TASK GOAL
Make an exact copy of all the records, one that contains none of the pictures.

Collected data
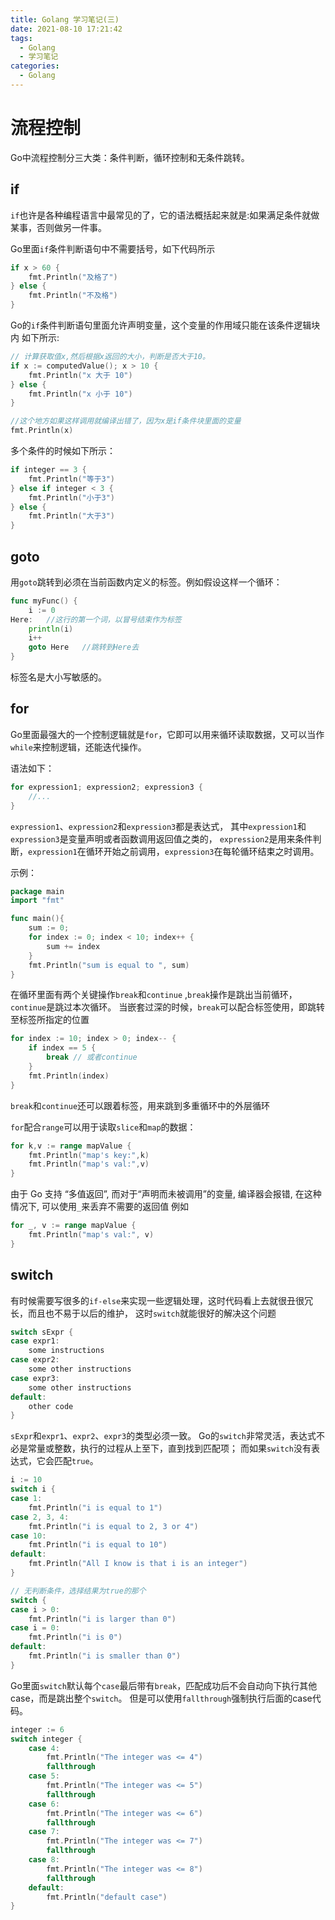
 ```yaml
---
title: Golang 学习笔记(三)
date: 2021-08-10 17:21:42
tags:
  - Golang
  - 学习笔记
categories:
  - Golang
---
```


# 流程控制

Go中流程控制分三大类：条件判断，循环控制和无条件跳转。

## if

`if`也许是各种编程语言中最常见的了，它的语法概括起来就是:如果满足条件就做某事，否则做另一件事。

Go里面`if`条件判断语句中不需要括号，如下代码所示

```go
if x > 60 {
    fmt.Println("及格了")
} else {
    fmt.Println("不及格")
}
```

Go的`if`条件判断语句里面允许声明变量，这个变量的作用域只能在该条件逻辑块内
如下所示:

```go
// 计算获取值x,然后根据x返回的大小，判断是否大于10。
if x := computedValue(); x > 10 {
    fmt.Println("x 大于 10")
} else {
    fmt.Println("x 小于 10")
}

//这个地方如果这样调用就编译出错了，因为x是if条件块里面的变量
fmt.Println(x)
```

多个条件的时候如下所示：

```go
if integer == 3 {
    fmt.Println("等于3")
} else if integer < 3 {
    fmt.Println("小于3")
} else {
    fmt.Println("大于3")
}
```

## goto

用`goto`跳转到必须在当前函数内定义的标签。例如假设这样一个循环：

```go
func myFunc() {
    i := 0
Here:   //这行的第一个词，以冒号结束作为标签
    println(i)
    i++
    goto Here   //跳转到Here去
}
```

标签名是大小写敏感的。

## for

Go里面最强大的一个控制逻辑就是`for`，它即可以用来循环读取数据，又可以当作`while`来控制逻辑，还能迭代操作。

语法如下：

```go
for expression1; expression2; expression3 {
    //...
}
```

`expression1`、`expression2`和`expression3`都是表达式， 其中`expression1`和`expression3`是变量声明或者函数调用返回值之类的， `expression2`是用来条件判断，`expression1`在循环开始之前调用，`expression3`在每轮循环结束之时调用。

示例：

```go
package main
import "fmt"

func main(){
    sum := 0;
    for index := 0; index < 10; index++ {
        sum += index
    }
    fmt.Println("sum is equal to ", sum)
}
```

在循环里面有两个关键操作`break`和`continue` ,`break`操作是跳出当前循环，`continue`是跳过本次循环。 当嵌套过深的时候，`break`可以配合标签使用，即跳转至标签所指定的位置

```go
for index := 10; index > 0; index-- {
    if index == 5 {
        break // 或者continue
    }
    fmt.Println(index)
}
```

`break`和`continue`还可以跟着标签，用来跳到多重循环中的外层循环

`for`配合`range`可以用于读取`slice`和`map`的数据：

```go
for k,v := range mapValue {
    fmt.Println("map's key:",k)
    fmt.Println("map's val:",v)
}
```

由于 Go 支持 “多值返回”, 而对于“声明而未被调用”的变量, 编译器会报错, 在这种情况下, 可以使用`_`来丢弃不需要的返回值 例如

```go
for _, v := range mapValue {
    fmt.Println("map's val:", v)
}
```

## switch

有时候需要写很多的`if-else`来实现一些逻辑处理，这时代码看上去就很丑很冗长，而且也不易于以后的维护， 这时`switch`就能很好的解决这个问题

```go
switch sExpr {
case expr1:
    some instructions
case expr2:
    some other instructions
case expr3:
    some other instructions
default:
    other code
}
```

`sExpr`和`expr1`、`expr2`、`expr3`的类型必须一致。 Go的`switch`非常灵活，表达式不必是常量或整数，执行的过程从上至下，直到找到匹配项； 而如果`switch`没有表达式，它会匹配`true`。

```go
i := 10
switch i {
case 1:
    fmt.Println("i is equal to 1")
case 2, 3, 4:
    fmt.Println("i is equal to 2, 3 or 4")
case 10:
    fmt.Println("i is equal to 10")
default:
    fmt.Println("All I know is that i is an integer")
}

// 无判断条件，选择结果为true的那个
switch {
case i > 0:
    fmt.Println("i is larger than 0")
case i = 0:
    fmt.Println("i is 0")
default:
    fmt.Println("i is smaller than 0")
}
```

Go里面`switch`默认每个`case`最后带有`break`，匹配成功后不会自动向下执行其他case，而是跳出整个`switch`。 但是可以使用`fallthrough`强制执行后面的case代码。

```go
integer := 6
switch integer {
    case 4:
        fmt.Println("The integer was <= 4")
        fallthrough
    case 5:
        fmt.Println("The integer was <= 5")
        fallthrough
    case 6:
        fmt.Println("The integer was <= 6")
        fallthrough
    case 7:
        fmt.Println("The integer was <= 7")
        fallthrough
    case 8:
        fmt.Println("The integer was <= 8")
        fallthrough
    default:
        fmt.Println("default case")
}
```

ANSWER FOR THIS EXERCISE
 ```yaml
---
title: Golang 学习笔记(三)
date: 2021-08-10 17:21:42
tags:
  - Golang
  - 学习笔记
categories:
  - Golang
---
```


# 流程控制

Go中流程控制分三大类：条件判断，循环控制和无条件跳转。

## if

`if`也许是各种编程语言中最常见的了，它的语法概括起来就是:如果满足条件就做某事，否则做另一件事。

Go里面`if`条件判断语句中不需要括号，如下代码所示

```go
if x > 60 {
    fmt.Println("及格了")
} else {
    fmt.Println("不及格")
}
```

Go的`if`条件判断语句里面允许声明变量，这个变量的作用域只能在该条件逻辑块内
如下所示:

```go
// 计算获取值x,然后根据x返回的大小，判断是否大于10。
if x := computedValue(); x > 10 {
    fmt.Println("x 大于 10")
} else {
    fmt.Println("x 小于 10")
}

//这个地方如果这样调用就编译出错了，因为x是if条件块里面的变量
fmt.Println(x)
```

多个条件的时候如下所示：

```go
if integer == 3 {
    fmt.Println("等于3")
} else if integer < 3 {
    fmt.Println("小于3")
} else {
    fmt.Println("大于3")
}
```

## goto

用`goto`跳转到必须在当前函数内定义的标签。例如假设这样一个循环：

```go
func myFunc() {
    i := 0
Here:   //这行的第一个词，以冒号结束作为标签
    println(i)
    i++
    goto Here   //跳转到Here去
}
```

标签名是大小写敏感的。

## for

Go里面最强大的一个控制逻辑就是`for`，它即可以用来循环读取数据，又可以当作`while`来控制逻辑，还能迭代操作。

语法如下：

```go
for expression1; expression2; expression3 {
    //...
}
```

`expression1`、`expression2`和`expression3`都是表达式， 其中`expression1`和`expression3`是变量声明或者函数调用返回值之类的， `expression2`是用来条件判断，`expression1`在循环开始之前调用，`expression3`在每轮循环结束之时调用。

示例：

```go
package main
import "fmt"

func main(){
    sum := 0;
    for index := 0; index < 10; index++ {
        sum += index
    }
    fmt.Println("sum is equal to ", sum)
}
```

在循环里面有两个关键操作`break`和`continue` ,`break`操作是跳出当前循环，`continue`是跳过本次循环。 当嵌套过深的时候，`break`可以配合标签使用，即跳转至标签所指定的位置

```go
for index := 10; index > 0; index-- {
    if index == 5 {
        break // 或者continue
    }
    fmt.Println(index)
}
```

`break`和`continue`还可以跟着标签，用来跳到多重循环中的外层循环

`for`配合`range`可以用于读取`slice`和`map`的数据：

```go
for k,v := range mapValue {
    fmt.Println("map's key:",k)
    fmt.Println("map's val:",v)
}
```

由于 Go 支持 “多值返回”, 而对于“声明而未被调用”的变量, 编译器会报错, 在这种情况下, 可以使用`_`来丢弃不需要的返回值 例如

```go
for _, v := range mapValue {
    fmt.Println("map's val:", v)
}
```

## switch

有时候需要写很多的`if-else`来实现一些逻辑处理，这时代码看上去就很丑很冗长，而且也不易于以后的维护， 这时`switch`就能很好的解决这个问题

```go
switch sExpr {
case expr1:
    some instructions
case expr2:
    some other instructions
case expr3:
    some other instructions
default:
    other code
}
```

`sExpr`和`expr1`、`expr2`、`expr3`的类型必须一致。 Go的`switch`非常灵活，表达式不必是常量或整数，执行的过程从上至下，直到找到匹配项； 而如果`switch`没有表达式，它会匹配`true`。

```go
i := 10
switch i {
case 1:
    fmt.Println("i is equal to 1")
case 2, 3, 4:
    fmt.Println("i is equal to 2, 3 or 4")
case 10:
    fmt.Println("i is equal to 10")
default:
    fmt.Println("All I know is that i is an integer")
}

// 无判断条件，选择结果为true的那个
switch {
case i > 0:
    fmt.Println("i is larger than 0")
case i = 0:
    fmt.Println("i is 0")
default:
    fmt.Println("i is smaller than 0")
}
```

Go里面`switch`默认每个`case`最后带有`break`，匹配成功后不会自动向下执行其他case，而是跳出整个`switch`。 但是可以使用`fallthrough`强制执行后面的case代码。

```go
integer := 6
switch integer {
    case 4:
        fmt.Println("The integer was <= 4")
        fallthrough
    case 5:
        fmt.Println("The integer was <= 5")
        fallthrough
    case 6:
        fmt.Println("The integer was <= 6")
        fallthrough
    case 7:
        fmt.Println("The integer was <= 7")
        fallthrough
    case 8:
        fmt.Println("The integer was <= 8")
        fallthrough
    default:
        fmt.Println("default case")
}
```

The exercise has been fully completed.